Python Projects That Don't Suck - Hiding Faces In Images

I see so many python projects across the web. Some are really cool and unique. Some, on the other hand, are the things we've been seeing for years:

Building TODO CLI's
Writing a Survey Application
Tic-Tac-Toe
etc.

We've seen all of these projects hundreds of times before. And, don't get me wrong, if you're new to python they are great projects to get started. But, I come today with something a bit different which utilizes a whole bunch of cool python features:

Threads and Queues
Video Streams
Array Manipulations

We will take these ideas and wrap them with a nice bow - facial recognition. Our app is going to find faces in video stream and then replace the face with some background image (dictated by the end user).

In more depth, the project that we're going to write is an app that will open our video camera using OpenCV. The video stream will wait for a user to select their background image, which will serve as the replacement for when faces are detected. The app will then begin placing images on a queue, from a background thread and begin analyzing each frame. If a face is detected, it will replace pixels around the face with pixels from our predetermined background image.

A Buffered Video Reader

Now, you might be wondering

"Why do I need this background thread and a queue of images?"

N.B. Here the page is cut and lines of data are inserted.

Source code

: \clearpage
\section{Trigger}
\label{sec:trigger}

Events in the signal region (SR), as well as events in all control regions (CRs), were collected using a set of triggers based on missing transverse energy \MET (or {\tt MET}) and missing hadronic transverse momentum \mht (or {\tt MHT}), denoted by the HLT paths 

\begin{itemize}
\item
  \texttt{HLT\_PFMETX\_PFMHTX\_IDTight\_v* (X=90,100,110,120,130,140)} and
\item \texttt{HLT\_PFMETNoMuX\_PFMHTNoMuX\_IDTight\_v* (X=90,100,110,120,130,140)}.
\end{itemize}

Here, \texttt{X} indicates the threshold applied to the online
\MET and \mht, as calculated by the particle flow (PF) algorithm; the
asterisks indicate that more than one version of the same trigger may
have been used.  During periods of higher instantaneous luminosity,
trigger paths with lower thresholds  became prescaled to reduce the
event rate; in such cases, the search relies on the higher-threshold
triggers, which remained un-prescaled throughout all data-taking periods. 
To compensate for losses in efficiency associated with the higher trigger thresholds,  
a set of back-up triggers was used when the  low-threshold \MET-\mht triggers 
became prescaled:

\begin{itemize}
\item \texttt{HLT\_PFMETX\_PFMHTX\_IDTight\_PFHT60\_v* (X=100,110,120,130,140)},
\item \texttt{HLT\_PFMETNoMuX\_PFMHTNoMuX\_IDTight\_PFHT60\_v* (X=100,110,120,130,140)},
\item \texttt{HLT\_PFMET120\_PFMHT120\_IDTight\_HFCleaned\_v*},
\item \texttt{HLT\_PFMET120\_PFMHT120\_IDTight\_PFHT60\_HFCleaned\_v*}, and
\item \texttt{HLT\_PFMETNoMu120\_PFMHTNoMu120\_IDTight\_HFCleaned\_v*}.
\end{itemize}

That's a valid question! For me, it's actually due to resource constraints on my physical laptop. I don't have a GPU or any extra-snazzy hardware. Because of this, the video streaming and analysis actually take a bit of time and openCV ends up dropping frames and I get a very jittery video. If I buffer these frames from a background thread, I don't miss any frames from my video stream and each frame gets analyzed. The result is a smoother video output.

Our buffered video reader needs a few methods:

start: This method will start the background thread. I like to keep this out of my __init__ method as I believe it makes my code a bit cleaner and more explicit. I like to keep most logic out of the __init__, but that's just a preference.
read: This method should read a frame from our queue and return it to the caller. If the queue is empty, it should return None.
_reader: This will be our thread's target method. The thread should read frames from our CV2 video capture and populate the queue.
process: This method should perform the actual processing of the frames. It will perform any facial detection, draw the bounding boxes, and do the actual pixel manipulation.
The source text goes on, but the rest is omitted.